Abstract

Are we going to have a white Christmas? That is a question that scientists at the National Oceanic and Atmospheric Administration (NOAA) receive each autumn from members of the media and general public. NOAA personnel typically respond by way of a press release and map depicting the climatological probability of observing snow on the ground on 25 December at stations across the contiguous United States. This map has become one of the most popular applications of NOAA’s 1981–2010 U.S. Climate Normals.

The purpose of this paper is to expand upon the annual press release in two ways. First, the methodology for empirically calculating the probabilities of snow on the ground is documented. Second, additional maps describing the median snow depth on 25 December as well as the probability and amount of snowfall are presented.

The results are consistent with a climatologist’s intuitive expectations. In the Sierras, Cascades, the leeward side of the Great Lakes, and northern New England, snow cover is a near certainty. In these regions, most precipitation falls as snow, and the probability of snowfall can exceed 25%. At higher elevations of the Rocky Mountains and at many locations between the northern Rockies and New England, snowfall is considerably less frequent on Christmas Day, yet the probability of snow on the ground exceeds 50%. For those who would like to escape the snow, the best places to be in late December are in Southern California, the lower elevations of the Southwest, and Florida.

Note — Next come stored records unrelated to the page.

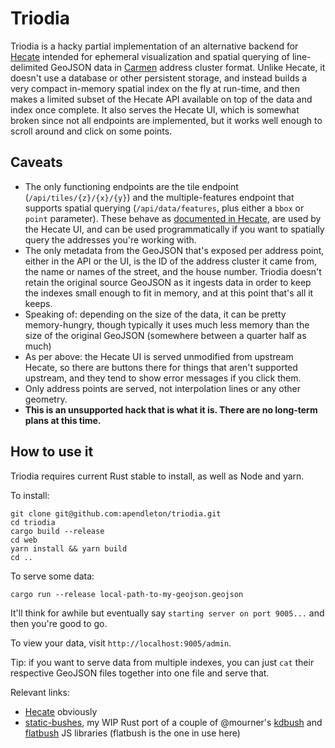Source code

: # Triodia

Triodia is a hacky partial implementation of an alternative backend for [Hecate](https://github.com/mapbox/Hecate) intended for ephemeral visualization and spatial querying of line-delimited GeoJSON data in [Carmen](https://github.com/mapbox/carmen) address cluster format. Unlike Hecate, it doesn't use a database or other persistent storage, and instead builds a very compact in-memory spatial index on the fly at run-time, and then makes a limited subset of the Hecate API available on top of the data and index once complete. It also serves the Hecate UI, which is somewhat broken since not all endpoints are implemented, but it works well enough to scroll around and click on some points.

## Caveats

* The only functioning endpoints are the tile endpoint (`/api/tiles/{z}/{x}/{y}`) and the multiple-features endpoint that supports spatial querying (`/api/data/features`, plus either a `bbox` or `point` parameter). These behave as [documented in Hecate](https://github.com/mapbox/Hecate/blob/master/README.md#api), are used by the Hecate UI, and can be used programmatically if you want to spatially query the addresses you're working with.
* The only metadata from the GeoJSON that's exposed per address point, either in the API or the UI, is the ID of the address cluster it came from, the name or names of the street, and the house number. Triodia doesn't retain the original source GeoJSON as it ingests data in order to keep the indexes small enough to fit in memory, and at this point that's all it keeps.
* Speaking of: depending on the size of the data, it can be pretty memory-hungry, though typically it uses much less memory than the size of the original GeoJSON (somewhere between a quarter half as much)
* As per above: the Hecate UI is served unmodified from upstream Hecate, so there are buttons there for things that aren't supported upstream, and they tend to show error messages if you click them.
* Only address points are served, not interpolation lines or any other geometry.
* **This is an unsupported hack that is what it is. There are no long-term plans at this time.**

## How to use it

Triodia requires current Rust stable to install, as well as Node and yarn.

To install:
```
git clone git@github.com:apendleton/triodia.git
cd triodia
cargo build --release
cd web
yarn install && yarn build
cd ..
```

To serve some data:
```
cargo run --release local-path-to-my-geojson.geojson
```
It'll think for awhile but eventually say `starting server on port 9005...` and then you're good to go.

To view your data, visit `http://localhost:9005/admin`.

Tip: if you want to serve data from multiple indexes, you can just `cat` their respective GeoJSON files together into one file and serve that.

Relevant links:
* [Hecate](https://github.com/mapbox/Hecate) obviously
* [static-bushes](https://github.com/apendleton/static-bushes), my WIP Rust port of a couple of @mourner's [kdbush](https://github.com/mourner/kdbush) and [flatbush](https://github.com/mourner/flatbush/) JS libraries (flatbush is the one in use here)
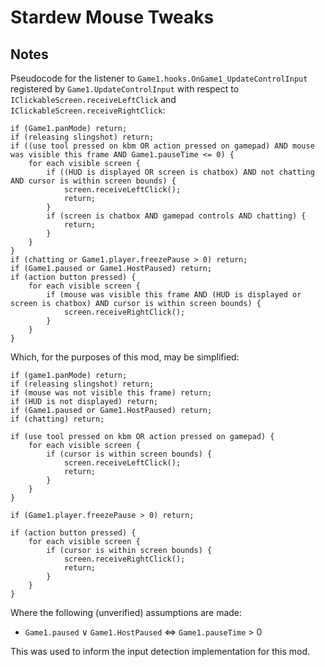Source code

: # Stardew Mouse Tweaks

## Notes

Pseudocode for the listener to `Game1.hooks.OnGame1_UpdateControlInput` registered by `Game1.UpdateControlInput`
with respect to `IClickableScreen.receiveLeftClick` and `IClickableScreen.receiveRightClick`:

```text
if (Game1.panMode) return;
if (releasing slingshot) return;
if ((use tool pressed on kbm OR action pressed on gamepad) AND mouse was visible this frame AND Game1.pauseTime <= 0) {
    for each visible screen {
        if ((HUD is displayed OR screen is chatbox) AND not chatting AND cursor is within screen bounds) {
            screen.receiveLeftClick();
            return;
        }
        if (screen is chatbox AND gamepad controls AND chatting) {
            return;
        }
    }
}
if (chatting or Game1.player.freezePause > 0) return;
if (Game1.paused or Game1.HostPaused) return;
if (action button pressed) {
    for each visible screen {
        if (mouse was visible this frame AND (HUD is displayed or screen is chatbox) AND cursor is within screen bounds) {
            screen.receiveRightClick();
        }
    }
}
```

Which, for the purposes of this mod, may be simplified:
```text
if (game1.panMode) return;
if (releasing slingshot) return;
if (mouse was not visible this frame) return;
if (HUD is not displayed) return;
if (Game1.paused or Game1.HostPaused) return;
if (chatting) return;

if (use tool pressed on kbm OR action pressed on gamepad) {
    for each visible screen {
        if (cursor is within screen bounds) {
            screen.receiveLeftClick();
            return;
        }
    }
}

if (Game1.player.freezePause > 0) return;

if (action button pressed) {
    for each visible screen {
        if (cursor is within screen bounds) {
            screen.receiveRightClick();
            return;
        }
    }
}
```

Where the following (unverified) assumptions are made:
- `Game1.paused` $\lor$ `Game1.HostPaused` $\Leftrightarrow$ `Game1.pauseTime` > 0

This was used to inform the input detection implementation for this mod.
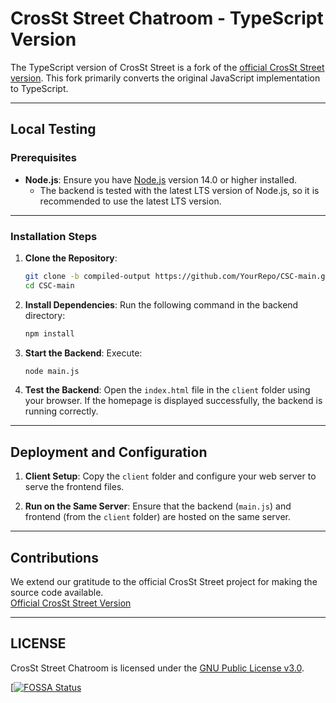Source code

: # CrosSt Street Chatroom - TypeScript Version

The TypeScript version of CrosSt Street is a fork of the [official CrosSt Street version](https://github.com/CrosSt-Chat/CSC-main/). This fork primarily converts the original JavaScript implementation to TypeScript.

---

## Local Testing

### Prerequisites

- **Node.js**: Ensure you have [Node.js](https://nodejs.org/) version 14.0 or higher installed.
  - The backend is tested with the latest LTS version of Node.js, so it is recommended to use the latest LTS version.

---

### Installation Steps

1. **Clone the Repository**:

   ```bash
   git clone -b compiled-output https://github.com/YourRepo/CSC-main.git
   cd CSC-main
   ```

2. **Install Dependencies**:
   Run the following command in the backend directory:

   ```bash
   npm install
   ```

3. **Start the Backend**:
   Execute:

   ```bash
   node main.js
   ```

4. **Test the Backend**:
   Open the `index.html` file in the `client` folder using your browser. If the homepage is displayed successfully, the backend is running correctly.

---

## Deployment and Configuration

1. **Client Setup**:
   Copy the `client` folder and configure your web server to serve the frontend files.

2. **Run on the Same Server**:
   Ensure that the backend (`main.js`) and frontend (from the `client` folder) are hosted on the same server.

---

## Contributions

We extend our gratitude to the official CrosSt Street project for making the source code available.  
[Official CrosSt Street Version](https://github.com/CrosSt-Chat/CSC-main/)

---

## LICENSE

CrosSt Street Chatroom is licensed under the [GNU Public License v3.0](./LICENSE).

[[![FOSSA Status](https://app.fossa.com/api/projects/git%2Bgithub.com%2FHex-0xd3ac%2FCSC-fork.svg?type=large&issueType=license)](https://app.fossa.com/projects/git%2Bgithub.com%2FHex-0xd3ac%2FCSC-fork?ref=badge_large&issueType=license)

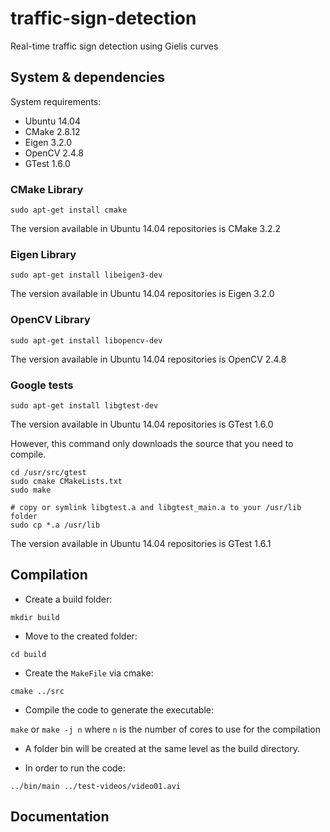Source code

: # traffic-sign-detection
Real-time traffic sign detection using Gielis curves

## System & dependencies

System requirements:

* Ubuntu 14.04
* CMake 2.8.12
* Eigen 3.2.0
* OpenCV 2.4.8
* GTest 1.6.0

### CMake Library

`sudo apt-get install cmake`

The version available in Ubuntu 14.04 repositories is CMake 3.2.2

### Eigen Library

`sudo apt-get install libeigen3-dev`

The version available in Ubuntu 14.04 repositories is Eigen 3.2.0

### OpenCV Library

`sudo apt-get install libopencv-dev`

The version available in Ubuntu 14.04 repositories is OpenCV 2.4.8

### Google tests

`sudo apt-get install libgtest-dev`

The version available in Ubuntu 14.04 repositories is GTest 1.6.0

However, this command only downloads the source that you need to compile.

```
cd /usr/src/gtest
sudo cmake CMakeLists.txt
sudo make

# copy or symlink libgtest.a and libgtest_main.a to your /usr/lib folder
sudo cp *.a /usr/lib
```

The version available in Ubuntu 14.04 repositories is GTest 1.6.1

## Compilation

* Create a build folder:

`mkdir build`

* Move to the created folder:

`cd build`

* Create the `MakeFile` via cmake:

`cmake ../src`

* Compile the code to generate the executable:

`make` or `make -j n` where `n` is the number of cores to use for the compilation

* A folder bin will be created at the same level as the build directory.

* In order to run the code:

`../bin/main ../test-videos/video01.avi`

## Documentation

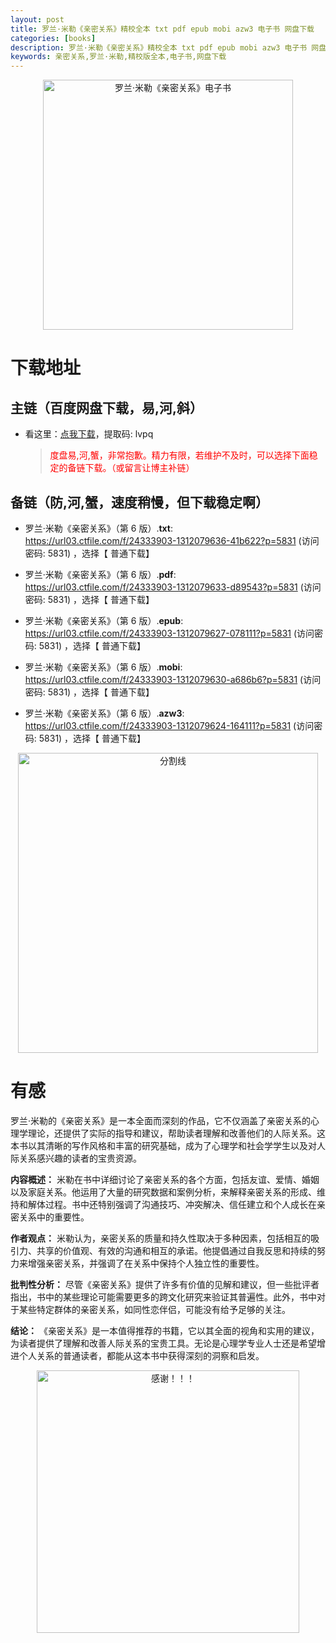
 ```yaml
---
layout: post
title: 罗兰·米勒《亲密关系》精校全本 txt pdf epub mobi azw3 电子书 网盘下载
categories: [books]
description: 罗兰·米勒《亲密关系》精校全本 txt pdf epub mobi azw3 电子书 网盘下载：https://qweree.cn/index.php/408/
keywords: 亲密关系,罗兰·米勒,精校版全本,电子书,网盘下载
---
```


<div align="center"><img src="http://qweree.cn/wp-content/uploads/2024/06/qin-mi-guan-xi-tuya.jpg" alt="罗兰·米勒《亲密关系》电子书" width="400px" height="auto"></div>

# 下载地址

## 主链（百度网盘下载，易,河,斜）

- 看这里：[点我下载](https://pan.baidu.com/s/1qZRtufNxueSwGGkzsLIB5A?pwd=lvpq)，提取码: lvpq

  > <p style="color:red" >度盘易,河,蟹，非常抱歉。精力有限，若维护不及时，可以选择下面稳定的备链下载。（或留言让博主补链）</p>

## 备链（防,河,蟹，速度稍慢，但下载稳定啊）

- 罗兰·米勒《亲密关系》（第 6 版）.**txt**: <https://url03.ctfile.com/f/24333903-1312079636-41b622?p=5831> (访问密码: 5831) ，选择【 普通下载】

- 罗兰·米勒《亲密关系》（第 6 版）.**pdf**: <https://url03.ctfile.com/f/24333903-1312079633-d89543?p=5831> (访问密码: 5831) ，选择【 普通下载】

- 罗兰·米勒《亲密关系》（第 6 版）.**epub**: <https://url03.ctfile.com/f/24333903-1312079627-078111?p=5831> (访问密码: 5831) ，选择【 普通下载】

- 罗兰·米勒《亲密关系》（第 6 版）.**mobi**: <https://url03.ctfile.com/f/24333903-1312079630-a686b6?p=5831> (访问密码: 5831) ，选择【 普通下载】

- 罗兰·米勒《亲密关系》（第 6 版）.**azw3**: <https://url03.ctfile.com/f/24333903-1312079624-164111?p=5831> (访问密码: 5831) ，选择【 普通下载】

<div align="center"><img src="https://pic.imgdb.cn/item/6612476468eb935713c85291.gif" alt="分割线" width="480px" height="auto"/></div>

# 有感

罗兰·米勒的《亲密关系》是一本全面而深刻的作品，它不仅涵盖了亲密关系的心理学理论，还提供了实际的指导和建议，帮助读者理解和改善他们的人际关系。这本书以其清晰的写作风格和丰富的研究基础，成为了心理学和社会学学生以及对人际关系感兴趣的读者的宝贵资源。

**内容概述：**
米勒在书中详细讨论了亲密关系的各个方面，包括友谊、爱情、婚姻以及家庭关系。他运用了大量的研究数据和案例分析，来解释亲密关系的形成、维持和解体过程。书中还特别强调了沟通技巧、冲突解决、信任建立和个人成长在亲密关系中的重要性。

**作者观点：**
米勒认为，亲密关系的质量和持久性取决于多种因素，包括相互的吸引力、共享的价值观、有效的沟通和相互的承诺。他提倡通过自我反思和持续的努力来增强亲密关系，并强调了在关系中保持个人独立性的重要性。

**批判性分析：**
尽管《亲密关系》提供了许多有价值的见解和建议，但一些批评者指出，书中的某些理论可能需要更多的跨文化研究来验证其普遍性。此外，书中对于某些特定群体的亲密关系，如同性恋伴侣，可能没有给予足够的关注。

**结论：**
《亲密关系》是一本值得推荐的书籍，它以其全面的视角和实用的建议，为读者提供了理解和改善人际关系的宝贵工具。无论是心理学专业人士还是希望增进个人关系的普通读者，都能从这本书中获得深刻的洞察和启发。

<div align="center"><img src="https://pic.imgdb.cn/item/661246bf68eb935713c7f81c.gif" alt="感谢！！！" width="420px" height="auto"/></div>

For many, Christmas is directly associated with snow. Christmas cards, carols, stories, and movies tend to depict a “white Christmas.” Often these depictions portray a snow-covered landscape or falling snow. In most parts of the United States, however, a white Christmas is actually far from certain. Where, then, are the best places for experiencing snow on the ground or snowfall on Christmas Day? Where is there likely to be sufficient snow for skiing at that time? In which parts of the country might holiday travel be impeded by snow? These are the questions that this paper attempts to answer on the basis of NOAA’s 1981–2010 U.S. Daily Climate Normals (Arguez et al. 2012).

For a number of years, NOAA’s National Centers for Environmental Information (NCEI, formerly NCDC) has responded to requests for information about the odds of a white Christmas. An NCDC Technical Report from 1995 (Ross et al. 1995) provides probabilities of occurrence for snow depths equal to or exceeding various thresholds, using observations taken between 1961 and 1990 at several hundred cities across the continental United States. More recently, NCEI has issued a press release every December centered around a map of the probability of measurable (≥ 1 in., or 2.54 cm) snow depth across the country. Since 2011, the map has been based on the 1981–2010 Daily Normals, which include data from several thousand U.S. stations.

The purpose of this paper is to provide a more detailed assessment of the probability of a white Christmas than is possible in the annual press releases, and to document the methodology used to calculate the underlying daily climatological statistics.

METHODOLOGY.

The results presented herein include two types of statistics taken from the 1981–2010 Daily Normals: probabilities of occurrence and medians of nonzero amounts. The statistics are computed empirically from once-a-day snow depth measurements as well as from 24-h totals of snowfall and precipitation at stations operated by the U.S. National Weather Service (Arguez et al. 2012; Durre et al. 2013). The Global Historical Climatology Network–Daily (GHCN-Daily) dataset (Menne et al. 2012) is the source of these data. Shown in this paper are results from the subset of stations where at least 25 of the years between 1981 and 2010 meet the relevant data completeness requirements ( appendix A), and no more than three consecutive years fail to meet those requirements. The computational procedures are outlined here and described further in the appendices.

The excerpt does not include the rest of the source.